Analysis of one glomerulus selected for examination demonstrated no electron dense deposits, no amyloid type fibrils, no tubuloreticular inclusions and normal thickness of glomerular basement membrane.

Acid fast bacilli strain

Negative stain to detect for mycobacteria or other acid fast organisms.

Findings summary

The significant finding obtained from renal biopsy revealed granulomatous interstitial inflammation with eosinophils consistent with renal sarcoidosis. His purified protein derivative skin test was negative.

His angiotensin converting enzyme (ACE) level was high (73 units/L) and PTH level was still low (4 pg/mL) 24 months after the initial referral. Vitamin D1/25 dihydroxy level was checked later and was elevated (148 pg/mL).

In light of ESRD and a conclusive diagnosis of renal-confined sarcoidosis, the patient was begun on prednisone (60 mg daily) and enrolled in a hemodialysis program. Within 1 month, the patient's hypercalcemia resolved and remained within normal values up to 3 years for a majority of the time-course. ACE, PTH and vitamin D1/25 dihydroxy improved as well. Despite the improvement of his calcium, the patient's renal function continued to be refractory to steroid treatment and remained on dialysis for persistent ESRD.

   Discussion Top

Common signs of renal sarcoidosis include hypercalcemia and renal failure secondary to GIN. [2] Since hypercalcemia and renal dysfunction can occur simultaneously in a whole host of pathologies, differentiating between renal diseases in the setting of other underlying co-morbidities can be challenging. In this case, during the pre-dialysis phase described above, the patient presented with worsening renal function, hypercalcemia and mild anemia. He had abnormal monoclonal protein on serum protein electrophoresis (monoclonal IgG spike) and a history of underlying and biopsy proven monoclonal gammopathy. Hence, arriving at a diagnosis suggestive of renal sarcoidosis using clinically, laboratory and radiographic parameters was challenging. In fact, the concern and working diagnosis focused on the possibility of a plasma cell dyscrasia that had transformed. However, since repeat SPE and anemia was unimpressive and the skeletal survey imaging was negative, the oncological impression was that the patient's declining renal function with hypercalcemia was not attributed by a plasma cell dyscrasia.

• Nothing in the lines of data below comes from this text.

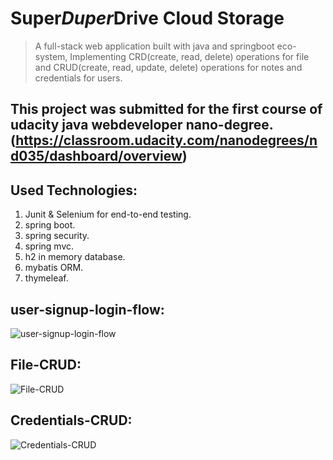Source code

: # Super*Duper*Drive Cloud Storage
> A full-stack web application built with java and springboot eco-system, Implementing CRD(create, read, delete) operations for file and CRUD(create, read, update, delete) operations for notes and credentials for users.

## This project was submitted for the first course of udacity java webdeveloper nano-degree. (https://classroom.udacity.com/nanodegrees/nd035/dashboard/overview)

## Used Technologies:
1) Junit & Selenium for end-to-end testing.
2) spring boot.
3) spring security.
4) spring mvc.
5) h2 in memory database.
6) mybatis ORM.
7) thymeleaf.

## user-signup-login-flow:
![user-signup-login-flow](https://user-images.githubusercontent.com/36087477/147603263-c187486d-a452-4402-9dd0-d68752598153.gif)

## File-CRUD:
![File-CRUD](https://user-images.githubusercontent.com/36087477/147603285-6989e017-ce0a-4cf9-8885-2964440090d0.gif)

## Credentials-CRUD:
![Credentials-CRUD](https://user-images.githubusercontent.com/36087477/147603291-d2885b41-e19e-42af-97e5-f3d996302d39.gif)
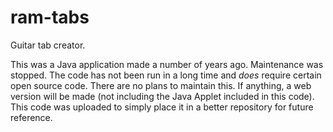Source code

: ram-tabs
========

Guitar tab creator.

This was a Java application made a number of years ago. Maintenance was stopped.
The code has not been run in a long time and _does_ require certain open source code.
There are no plans to maintain this. If anything, a web version will be made (not including
the Java Applet included in this code). This code was uploaded to simply place it in
a better repository for future reference.
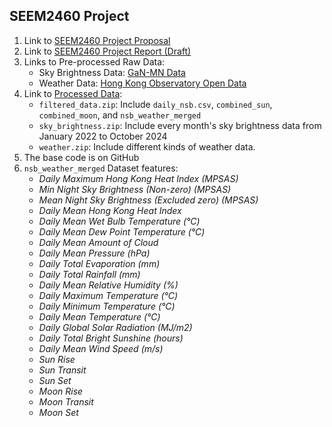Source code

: ## SEEM2460 Project

1. Link to [SEEM2460 Project Proposal](https://docs.google.com/document/d/14zvYhnD2CBXRDK7w4SIBz02xTEZQ-CqUO9WUBEokABE/edit?usp=sharing)
2. Link to [SEEM2460 Project Report (Draft)](https://docs.google.com/document/d/1emKuPpGyVyJkWz67jpGSr0c8v-vnFvBBkfaWSqV3yDQ/edit?usp=sharing)
3. Links to Pre-processed Raw Data:
   - Sky Brightness Data: [GaN-MN Data](https://globeatnight.org/gan-mn/)
   - Weather Data: [Hong Kong Observatory Open Data](https://www.hko.gov.hk/en/abouthko/opendata_intro.htm)
4. Link to [Processed Data](https://drive.google.com/drive/folders/19-j077JSlG8R-ns6nsTmUky4P4rrGH9S?usp=sharing):
   - `filtered_data.zip`: Include `daily_nsb.csv`, `combined_sun`, `combined_moon`, and `nsb_weather_merged`
   - `sky_brightness.zip`: Include every month's sky brightness data from January 2022 to October 2024
   - `weather.zip`: Include different kinds of weather data.
6. The base code is on GitHub
7. `nsb_weather_merged` Dataset features:
   - _Daily Maximum Hong Kong Heat Index (MPSAS)_
   - _Min Night Sky Brightness (Non-zero) (MPSAS)_
   - _Mean Night Sky Brightness (Excluded zero) (MPSAS)_
   - _Daily Mean Hong Kong Heat Index_
   - _Daily Mean Wet Bulb Temperature (°C)_
   - _Daily Mean Dew Point Temperature (°C)_
   - _Daily Mean Amount of Cloud_
   - _Daily Mean Pressure (hPa)_
   - _Daily Total Evaporation (mm)_
   - _Daily Total Rainfall (mm)_
   - _Daily Mean Relative Humidity (%)_
   - _Daily Maximum Temperature (°C)_
   - _Daily Minimum Temperature (°C)_
   - _Daily Mean Temperature (°C)_
   - _Daily Global Solar Radiation (MJ/m2)_
   - _Daily Total Bright Sunshine (hours)_
   - _Daily Mean Wind Speed (m/s)_
   - _Sun Rise_
   - _Sun Transit_
   - _Sun Set_
   - _Moon Rise_
   - _Moon Transit_
   - _Moon Set_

Hence, in retrospect we suggest that performing both a renal biopsy and hematological work-up in the presence of unexplained worsening renal function, hypercalcemia and underlying monoclonal gammopathy is important toward establishing a definitive diagnosis.

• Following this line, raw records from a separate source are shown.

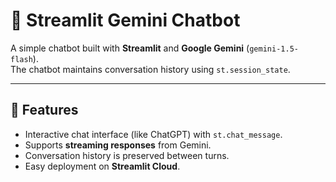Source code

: # 🤖 Streamlit Gemini Chatbot

A simple chatbot built with **Streamlit** and **Google Gemini** (`gemini-1.5-flash`).  
The chatbot maintains conversation history using `st.session_state`.

---

## 🚀 Features
- Interactive chat interface (like ChatGPT) with `st.chat_message`.
- Supports **streaming responses** from Gemini.
- Conversation history is preserved between turns.
- Easy deployment on **Streamlit Cloud**.
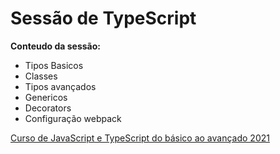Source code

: # Sessão de TypeScript

**Conteudo da sessão:**

* Tipos Basicos
* Classes
* Tipos avançados
* Genericos
* Decorators
* Configuração webpack


[Curso de JavaScript e TypeScript do básico ao avançado 2021
](https://www.udemy.com/course/curso-de-javascript-moderno-do-basico-ao-avancado/)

In a review of the literature, only two cases of renal isolated sarcoidosis failed to demonstrate responsiveness to steroid treatment and progressively advanced to ESRD. [4],[6],[7] Of the patients who presented initially with ESRD, all responded to steroids and were able to depart from dialysis. [4],[7] In our case, given the questionable etiology due to an underlying hematologic co-morbidity, the patient progressed to ESRD prior to initiating steroid treatment. However, unlike the other cases mentioned in the literature, our patient was unable to relinquish dialysis.

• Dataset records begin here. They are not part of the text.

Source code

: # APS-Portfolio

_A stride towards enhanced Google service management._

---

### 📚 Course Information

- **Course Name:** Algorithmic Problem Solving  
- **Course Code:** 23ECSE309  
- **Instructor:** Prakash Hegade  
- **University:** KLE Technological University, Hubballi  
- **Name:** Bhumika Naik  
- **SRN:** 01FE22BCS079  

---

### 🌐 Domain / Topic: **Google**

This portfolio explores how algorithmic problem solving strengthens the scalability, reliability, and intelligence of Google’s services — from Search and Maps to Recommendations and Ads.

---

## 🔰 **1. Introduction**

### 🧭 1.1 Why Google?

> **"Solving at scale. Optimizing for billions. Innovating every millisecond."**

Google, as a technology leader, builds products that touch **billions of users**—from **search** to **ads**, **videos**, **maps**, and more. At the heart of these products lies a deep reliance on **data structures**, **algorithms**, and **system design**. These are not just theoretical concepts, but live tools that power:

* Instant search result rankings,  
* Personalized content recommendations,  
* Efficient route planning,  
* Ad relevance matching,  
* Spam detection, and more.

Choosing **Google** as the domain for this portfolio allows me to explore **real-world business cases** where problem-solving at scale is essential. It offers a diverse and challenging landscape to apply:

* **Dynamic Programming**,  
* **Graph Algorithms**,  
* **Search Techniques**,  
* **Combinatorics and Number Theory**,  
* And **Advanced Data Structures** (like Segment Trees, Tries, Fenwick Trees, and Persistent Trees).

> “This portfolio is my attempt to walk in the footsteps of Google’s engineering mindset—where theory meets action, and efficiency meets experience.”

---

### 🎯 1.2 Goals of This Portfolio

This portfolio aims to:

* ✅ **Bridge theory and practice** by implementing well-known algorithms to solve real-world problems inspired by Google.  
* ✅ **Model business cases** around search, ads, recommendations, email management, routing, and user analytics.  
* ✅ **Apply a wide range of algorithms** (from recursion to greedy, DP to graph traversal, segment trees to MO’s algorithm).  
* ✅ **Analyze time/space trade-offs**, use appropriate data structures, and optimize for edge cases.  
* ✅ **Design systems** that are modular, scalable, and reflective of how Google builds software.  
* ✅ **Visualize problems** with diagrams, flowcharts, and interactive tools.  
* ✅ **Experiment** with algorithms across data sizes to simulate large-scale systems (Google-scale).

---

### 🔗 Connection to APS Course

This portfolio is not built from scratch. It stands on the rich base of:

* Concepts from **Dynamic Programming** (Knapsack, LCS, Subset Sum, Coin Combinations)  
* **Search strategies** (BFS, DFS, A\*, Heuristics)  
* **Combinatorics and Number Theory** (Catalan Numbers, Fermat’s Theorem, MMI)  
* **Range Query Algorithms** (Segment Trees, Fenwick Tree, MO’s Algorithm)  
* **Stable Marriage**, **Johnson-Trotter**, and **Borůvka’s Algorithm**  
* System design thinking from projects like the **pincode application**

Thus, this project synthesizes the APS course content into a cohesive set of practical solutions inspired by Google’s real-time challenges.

Furthermore, our patient is the only case with ESRD who demonstrated concomitant hypercalcemia (corrected) prior to initiating treatment. Hence, whether elevated calcium levels is a valuable biochemical marker in predicting responsiveness to steroids in ESRD secondary to renal-confined sarcoidosis, is worth investigating. Although, the renal biopsy did not show direct damage from MGUS, a potential relation between renal sarcoidosis and MGUS that makes it refractory to treatment is worth studied.

All cases of renal isolated sarcoidosis reviewed in the literature describe patients who initially present with impaired renal function. [3],[5],[6] Interestingly, our patient presents the first case where renal function was normal upon presentation. He lacked any manifesting symptoms or lab abnormalities of renal failure or sarcoidosis upon presentation. Hence, the time-course of our patient as outlined above, may reflect the natural history of renal-confined sarcoidosis. From our experience, the decline from baseline renal function (with normal calcium levels) to ESRD (with hypercalcemia) in the absence of steroid treatment was approximately within 2 years (23 and 24 months).

Since renal sarcoidosis can respond rapidly to steroids, the importance of its consideration with patients with renal failure has been suggested. [5] A progressive decline to ESRD within a 2 year window may occur in patients with renal confined sarcoidosis. Given the aggressive nature of the disease, we suggest that establishing the diagnosis and initiating treatment within this timeframe can prove to be crucial.

   References Top

1.Cuxart M, Picazo M, Sans Lorman R, Muntané MJ. Granulomatous interstitial nephritis in the absence of extrarenal sarcoid. Nefrologia 2010;30:701-2.  Back to cited text no. 1
2.Muther RS, McCarron DA, Bennett WM. Renal manifestations of sarcoidosis. Arch Intern Med 1981;141:643-5.  Back to cited text no. 2
3.Javaud N, Belenfant X, Stirnemann J, Laederich J, Ziol M, Callard P, et al. Renal granulomatoses: A retrospective study of 40 cases and review of the literature. Medicine (Baltimore) 2007;86:170-80.  Back to cited text no. 3
4.Robson MG, Banerjee D, Hopster D, Cairns HS. Seven cases of granulomatous interstitial nephritis in the absence of extrarenal sarcoid. Nephrol Dial Transplant 2003;18:280-4.  Back to cited text no. 4
5.Mahévas M, Lescure FX, Boffa JJ, Delastour V, Belenfant X, Chapelon C, et al. Renal sarcoidosis: Clinical, laboratory, and histologic presentation and outcome in 47 patients. Medicine (Baltimore) 2009;88:98-106.  Back to cited text no. 5
6.Miyoshi K, Okura T, Manabe S, Watanabe S, Fukuoka T, Higaki J. Granulomatous interstitial nephritis due to isolated renal sarcoidosis. Clin Exp Nephrol 2004;8:279-82.  Back to cited text no. 6
7.O′Riordan E, Willert RP, Reeve R, Kalra PA, O′Donoghue DJ, Foley RN, et al. Isolated sarcoid granulomatous interstitial nephritis: Review of five cases at one center. Clin Nephrol 2001;55:297-302.  Back to cited text no. 7


  [Figure 1], [Figure 2]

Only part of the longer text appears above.